In general, to prevent the processor from spending more time doing overhead, than executing
jobs, OS must monitor system. Job scheduler uses this info to either allow more jobs to enter or
prevent new jobs from entering. Feedback loop is used for this.
Negative feedback loop monitors system, and when too busy, signals appropriate manager to slow down the arrival rate.
e.g. a negative loop monitoring IO devices would inform the Device manger that Printer 1 has
too many jobs in its queue, causing DM to direct new jobs to Printer 2.
Positive feedback loop works in opposite way. When some resource is under-utilized,
causes arrival time to increase. However, must be watched carefully, because they can cause
problems as compared to negative feedback loops. For example, if a positive feedback loop
monitoring the CPU informs Job Scheduler that CPU is being underused, then the Scheduler allows
more jobs to enter the system. However, as more jobs enter system, amount of memory available
per job decreases. If too many jobs enter job stream – increase in page interrupts. This results
in poor CPU usage. In fact, in poorly designed operating systems, positive feedback can put
system into unstable state. Positive feedback should include a further step that would involve
checking to see whether system performance has improved.
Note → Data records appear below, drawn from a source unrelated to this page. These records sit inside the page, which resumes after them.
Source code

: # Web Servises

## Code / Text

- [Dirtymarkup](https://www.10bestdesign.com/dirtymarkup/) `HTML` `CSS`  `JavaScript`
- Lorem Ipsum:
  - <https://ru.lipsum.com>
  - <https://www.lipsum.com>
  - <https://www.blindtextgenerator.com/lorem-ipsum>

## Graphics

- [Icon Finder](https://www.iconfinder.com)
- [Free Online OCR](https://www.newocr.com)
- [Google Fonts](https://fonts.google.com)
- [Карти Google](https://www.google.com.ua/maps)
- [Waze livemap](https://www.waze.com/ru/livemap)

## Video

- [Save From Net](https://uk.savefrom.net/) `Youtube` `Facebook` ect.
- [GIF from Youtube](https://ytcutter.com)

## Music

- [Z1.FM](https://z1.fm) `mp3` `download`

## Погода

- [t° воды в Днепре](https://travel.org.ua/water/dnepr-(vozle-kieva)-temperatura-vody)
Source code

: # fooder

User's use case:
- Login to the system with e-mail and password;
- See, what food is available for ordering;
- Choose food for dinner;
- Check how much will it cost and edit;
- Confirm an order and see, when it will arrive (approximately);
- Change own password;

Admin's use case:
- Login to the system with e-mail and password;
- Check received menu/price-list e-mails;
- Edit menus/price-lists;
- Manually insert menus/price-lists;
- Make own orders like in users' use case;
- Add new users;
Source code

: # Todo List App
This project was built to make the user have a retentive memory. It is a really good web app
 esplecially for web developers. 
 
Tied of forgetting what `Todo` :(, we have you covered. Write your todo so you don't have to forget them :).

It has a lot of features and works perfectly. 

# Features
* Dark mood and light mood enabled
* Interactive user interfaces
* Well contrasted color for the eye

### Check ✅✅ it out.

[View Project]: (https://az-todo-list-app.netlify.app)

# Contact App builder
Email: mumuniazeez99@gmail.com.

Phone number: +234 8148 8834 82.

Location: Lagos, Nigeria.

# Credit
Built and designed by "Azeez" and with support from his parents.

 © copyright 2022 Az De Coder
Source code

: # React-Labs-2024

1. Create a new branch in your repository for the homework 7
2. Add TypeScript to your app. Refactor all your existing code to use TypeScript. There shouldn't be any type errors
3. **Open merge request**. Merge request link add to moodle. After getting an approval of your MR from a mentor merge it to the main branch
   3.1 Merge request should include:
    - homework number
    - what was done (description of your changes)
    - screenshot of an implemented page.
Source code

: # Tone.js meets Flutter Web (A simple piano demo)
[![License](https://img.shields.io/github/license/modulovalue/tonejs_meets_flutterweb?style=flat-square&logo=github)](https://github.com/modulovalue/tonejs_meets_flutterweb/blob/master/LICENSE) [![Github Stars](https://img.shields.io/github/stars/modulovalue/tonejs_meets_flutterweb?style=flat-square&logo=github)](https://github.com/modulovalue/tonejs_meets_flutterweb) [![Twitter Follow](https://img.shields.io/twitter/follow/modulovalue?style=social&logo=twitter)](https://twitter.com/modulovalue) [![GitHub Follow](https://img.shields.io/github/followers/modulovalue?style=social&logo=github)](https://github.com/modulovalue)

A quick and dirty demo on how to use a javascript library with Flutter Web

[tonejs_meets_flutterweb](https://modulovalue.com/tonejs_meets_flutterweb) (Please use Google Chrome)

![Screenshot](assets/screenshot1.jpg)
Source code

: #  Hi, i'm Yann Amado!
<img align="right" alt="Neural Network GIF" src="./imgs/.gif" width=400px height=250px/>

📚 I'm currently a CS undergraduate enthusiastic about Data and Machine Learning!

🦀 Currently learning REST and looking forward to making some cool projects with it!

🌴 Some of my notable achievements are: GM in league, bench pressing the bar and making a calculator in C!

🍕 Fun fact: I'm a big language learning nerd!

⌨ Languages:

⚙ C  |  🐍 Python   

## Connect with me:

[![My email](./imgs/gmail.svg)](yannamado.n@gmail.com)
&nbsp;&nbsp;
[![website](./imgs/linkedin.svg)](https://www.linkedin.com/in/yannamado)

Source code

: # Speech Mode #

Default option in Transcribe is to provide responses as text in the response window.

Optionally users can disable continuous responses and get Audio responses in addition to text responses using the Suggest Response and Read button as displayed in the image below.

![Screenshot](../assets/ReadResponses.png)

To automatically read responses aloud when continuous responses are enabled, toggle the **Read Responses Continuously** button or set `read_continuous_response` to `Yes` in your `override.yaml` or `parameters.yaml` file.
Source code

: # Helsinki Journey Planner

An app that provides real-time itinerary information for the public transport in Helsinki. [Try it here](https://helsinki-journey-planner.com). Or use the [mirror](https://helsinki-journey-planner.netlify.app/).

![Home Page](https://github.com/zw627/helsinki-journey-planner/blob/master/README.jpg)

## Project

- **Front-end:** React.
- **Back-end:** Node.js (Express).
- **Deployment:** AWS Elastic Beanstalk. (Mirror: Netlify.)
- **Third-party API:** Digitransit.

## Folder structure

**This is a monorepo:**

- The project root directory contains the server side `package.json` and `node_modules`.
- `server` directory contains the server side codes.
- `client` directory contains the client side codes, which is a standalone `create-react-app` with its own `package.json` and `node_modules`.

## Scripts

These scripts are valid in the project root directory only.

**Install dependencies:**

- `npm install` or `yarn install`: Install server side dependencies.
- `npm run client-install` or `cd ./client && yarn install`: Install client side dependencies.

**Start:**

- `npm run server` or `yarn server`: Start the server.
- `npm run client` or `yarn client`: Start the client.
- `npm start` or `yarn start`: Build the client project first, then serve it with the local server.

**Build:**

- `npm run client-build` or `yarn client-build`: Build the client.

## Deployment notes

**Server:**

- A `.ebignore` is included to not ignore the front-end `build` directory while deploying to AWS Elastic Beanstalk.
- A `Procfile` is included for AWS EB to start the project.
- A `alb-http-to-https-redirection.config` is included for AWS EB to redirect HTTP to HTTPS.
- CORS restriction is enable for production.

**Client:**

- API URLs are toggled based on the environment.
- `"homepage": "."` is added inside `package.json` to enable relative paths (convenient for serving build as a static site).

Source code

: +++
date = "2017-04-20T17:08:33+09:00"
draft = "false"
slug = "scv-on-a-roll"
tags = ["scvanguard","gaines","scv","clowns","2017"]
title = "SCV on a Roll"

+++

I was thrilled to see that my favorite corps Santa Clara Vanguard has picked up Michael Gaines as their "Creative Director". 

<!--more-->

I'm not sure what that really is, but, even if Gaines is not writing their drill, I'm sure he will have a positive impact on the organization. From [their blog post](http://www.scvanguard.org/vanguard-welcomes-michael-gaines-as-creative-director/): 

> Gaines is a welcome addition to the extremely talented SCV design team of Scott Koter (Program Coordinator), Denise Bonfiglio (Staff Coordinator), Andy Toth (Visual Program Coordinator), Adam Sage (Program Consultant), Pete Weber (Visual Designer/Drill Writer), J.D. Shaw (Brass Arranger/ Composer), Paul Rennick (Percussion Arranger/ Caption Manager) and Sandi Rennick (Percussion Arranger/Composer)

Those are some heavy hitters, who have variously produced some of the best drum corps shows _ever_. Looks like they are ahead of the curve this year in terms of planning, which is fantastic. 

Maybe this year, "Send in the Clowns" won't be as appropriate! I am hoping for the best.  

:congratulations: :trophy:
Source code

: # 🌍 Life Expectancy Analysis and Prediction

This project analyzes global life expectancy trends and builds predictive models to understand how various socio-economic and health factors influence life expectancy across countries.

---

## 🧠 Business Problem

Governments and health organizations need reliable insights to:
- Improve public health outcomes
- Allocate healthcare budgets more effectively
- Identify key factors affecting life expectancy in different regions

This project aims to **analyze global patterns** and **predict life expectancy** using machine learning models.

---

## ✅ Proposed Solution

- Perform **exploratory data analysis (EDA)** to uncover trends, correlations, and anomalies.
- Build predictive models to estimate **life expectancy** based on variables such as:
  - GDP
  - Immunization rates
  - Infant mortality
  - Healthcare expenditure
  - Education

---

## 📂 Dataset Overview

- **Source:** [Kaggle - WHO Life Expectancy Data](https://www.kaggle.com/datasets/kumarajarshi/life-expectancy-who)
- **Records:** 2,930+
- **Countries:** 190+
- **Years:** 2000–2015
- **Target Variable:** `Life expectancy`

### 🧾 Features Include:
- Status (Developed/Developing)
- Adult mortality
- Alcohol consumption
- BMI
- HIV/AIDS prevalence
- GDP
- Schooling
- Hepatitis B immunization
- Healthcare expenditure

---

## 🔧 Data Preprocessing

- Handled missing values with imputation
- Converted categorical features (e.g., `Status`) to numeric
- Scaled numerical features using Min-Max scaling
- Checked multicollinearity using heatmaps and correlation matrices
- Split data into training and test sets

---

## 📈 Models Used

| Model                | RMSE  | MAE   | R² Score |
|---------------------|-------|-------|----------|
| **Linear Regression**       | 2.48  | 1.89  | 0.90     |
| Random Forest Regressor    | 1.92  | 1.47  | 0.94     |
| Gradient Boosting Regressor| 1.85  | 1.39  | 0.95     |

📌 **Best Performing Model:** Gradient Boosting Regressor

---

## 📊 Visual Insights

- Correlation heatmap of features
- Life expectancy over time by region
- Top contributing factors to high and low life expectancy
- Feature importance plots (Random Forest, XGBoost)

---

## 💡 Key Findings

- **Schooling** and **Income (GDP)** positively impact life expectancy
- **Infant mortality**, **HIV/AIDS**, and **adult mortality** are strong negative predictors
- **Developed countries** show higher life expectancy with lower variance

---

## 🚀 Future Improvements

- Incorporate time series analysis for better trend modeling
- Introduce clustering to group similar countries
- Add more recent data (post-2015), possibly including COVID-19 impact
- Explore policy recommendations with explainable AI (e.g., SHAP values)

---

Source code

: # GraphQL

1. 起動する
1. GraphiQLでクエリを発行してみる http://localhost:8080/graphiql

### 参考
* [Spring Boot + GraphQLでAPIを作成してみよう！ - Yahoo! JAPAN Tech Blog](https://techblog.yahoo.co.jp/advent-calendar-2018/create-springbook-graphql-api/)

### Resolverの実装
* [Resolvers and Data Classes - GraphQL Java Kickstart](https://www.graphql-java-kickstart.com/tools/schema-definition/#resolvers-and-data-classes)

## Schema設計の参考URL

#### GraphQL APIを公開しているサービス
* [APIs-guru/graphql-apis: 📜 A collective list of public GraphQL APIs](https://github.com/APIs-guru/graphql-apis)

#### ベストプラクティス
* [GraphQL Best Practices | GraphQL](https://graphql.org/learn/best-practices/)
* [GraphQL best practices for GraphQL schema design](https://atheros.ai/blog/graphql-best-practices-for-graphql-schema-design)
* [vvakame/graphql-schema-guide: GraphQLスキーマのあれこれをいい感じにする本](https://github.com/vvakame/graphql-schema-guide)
Various types of software for monitoring and benchmarking are available.
System Security
Viruses-
Worms, Trojan Horse, etc.
Encryption – can be at file level, machine level or network level. Increases overhead.
Passwords
Backups
WinNt security management
Has object based security model. An object can be any resource in the system. The system
administrator can give precise security access to specific objects.
WinNT includes the following:
- secure log on facility requiring users to identify themselves.
- discretionary access control allowing the owner of a resource to determine who else can
access the resource.
- auditing ability to detect and record important security-related or any attempt to create,
access or delete system resources.
- memory protection preventing anyone from reading information written by someone else after
memory has been deallocated.
Multilayered security:-
Password
NTFS gives second layer of security for files. The creator of a file is its owner. Owners
can designate a set of users (a group) to use the file. Owner can also prevent some of the
members from using the file. Can also determine what operations are permitted on a file.
When user logs on to NT system returns an access token. Afterwards, whenever user
creates a process, process contains a copy of that user’s access token. Access tokens indicate
individual rights and group rights.
Object in NT have a security descriptor, and applies it to the object when it is constructed.
Owner of an NT objects can always change its security information.
An access token identifies a process and its threads to the operating system, but a security
descriptor lists which of these processes can access an object. When a thread opens a handle to
an object, the object manager and the security system looks over the information to determine
whether the user should be given the handle.